__TASK TO COMPLETE__
Leave the pictures out while you restate every entry below word for word.

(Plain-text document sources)
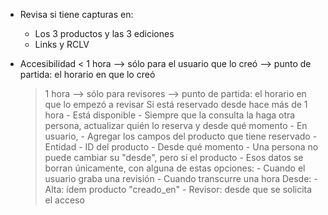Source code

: - Revisa si tiene capturas en:
	- Los 3 productos y las 3 ediciones
	- Links y RCLV

- Accesibilidad
	< 1 hora --> sólo para el usuario que lo creó
			 --> punto de partida: el horario en que lo creó
	> 1 hora --> sólo para revisores
			 --> punto de partida: el horario en que lo empezó a revisar
	Si está reservado desde hace más de 1 hora
		- Está disponible
		- Siempre que la consulta la haga otra persona, actualizar quién lo reserva y desde qué momento
		- En usuario, 
			- Agregar los campos del producto que tiene reservado
				- Entidad
				- ID del producto
				- Desde qué momento
			- Una persona no puede cambiar su "desde", pero sí el producto
			- Esos datos se borran únicamente, con alguna de estas opciones:
				- Cuando el usuario graba una revisión
				- Cuando transcurre una hora
	Desde:
		- Alta: ídem producto "creado_en"
		- Revisor: desde que se solicita el acceso

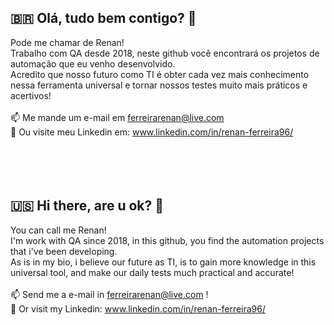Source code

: ## 🇧🇷 Olá, tudo bem contigo? 👋<br />
Pode me chamar de Renan!<br />
Trabalho com QA desde 2018, neste github você encontrará os projetos de automação que eu venho desenvolvido.<br />
Acredito que nosso futuro como TI é obter cada vez mais conhecimento nessa ferramenta universal e tornar nossos testes muito mais práticos e acertivos!<br />
<br />📫 Me mande um e-mail em ferreirarenan@live.com
<br />🔗 Ou visite meu Linkedin em: www.linkedin.com/in/renan-ferreira96/<br />
<br />
<br />
<br />
<br />
## 🇺🇸 Hi there, are u ok? 👋<br />

You can call me Renan!<br />
I'm work with QA since 2018, in this github, you find the automation projects that i've been developing.<br />
As is in my bio, i believe our future as TI, is to gain more knowledge in this universal tool, and make our daily tests much practical and accurate!<br />
<br />📫 Send me a e-mail in ferreirarenan@live.com !
<br />🔗 Or visit my Linkedin: www.linkedin.com/in/renan-ferreira96/<br />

__SOLUTION TO THE PROBLEM__
Source code

: - Revisa si tiene capturas en:
	- Los 3 productos y las 3 ediciones
	- Links y RCLV

- Accesibilidad
	< 1 hora --> sólo para el usuario que lo creó
			 --> punto de partida: el horario en que lo creó
	> 1 hora --> sólo para revisores
			 --> punto de partida: el horario en que lo empezó a revisar
	Si está reservado desde hace más de 1 hora
		- Está disponible
		- Siempre que la consulta la haga otra persona, actualizar quién lo reserva y desde qué momento
		- En usuario, 
			- Agregar los campos del producto que tiene reservado
				- Entidad
				- ID del producto
				- Desde qué momento
			- Una persona no puede cambiar su "desde", pero sí el producto
			- Esos datos se borran únicamente, con alguna de estas opciones:
				- Cuando el usuario graba una revisión
				- Cuando transcurre una hora
	Desde:
		- Alta: ídem producto "creado_en"
		- Revisor: desde que se solicita el acceso

Source code

: ## 🇧🇷 Olá, tudo bem contigo? 👋<br />
Pode me chamar de Renan!<br />
Trabalho com QA desde 2018, neste github você encontrará os projetos de automação que eu venho desenvolvido.<br />
Acredito que nosso futuro como TI é obter cada vez mais conhecimento nessa ferramenta universal e tornar nossos testes muito mais práticos e acertivos!<br />
<br />📫 Me mande um e-mail em ferreirarenan@live.com
<br />🔗 Ou visite meu Linkedin em: www.linkedin.com/in/renan-ferreira96/<br />
<br />
<br />
<br />
<br />
## 🇺🇸 Hi there, are u ok? 👋<br />

You can call me Renan!<br />
I'm work with QA since 2018, in this github, you find the automation projects that i've been developing.<br />
As is in my bio, i believe our future as TI, is to gain more knowledge in this universal tool, and make our daily tests much practical and accurate!<br />
<br />📫 Send me a e-mail in ferreirarenan@live.com !
<br />🔗 Or visit my Linkedin: www.linkedin.com/in/renan-ferreira96/<br />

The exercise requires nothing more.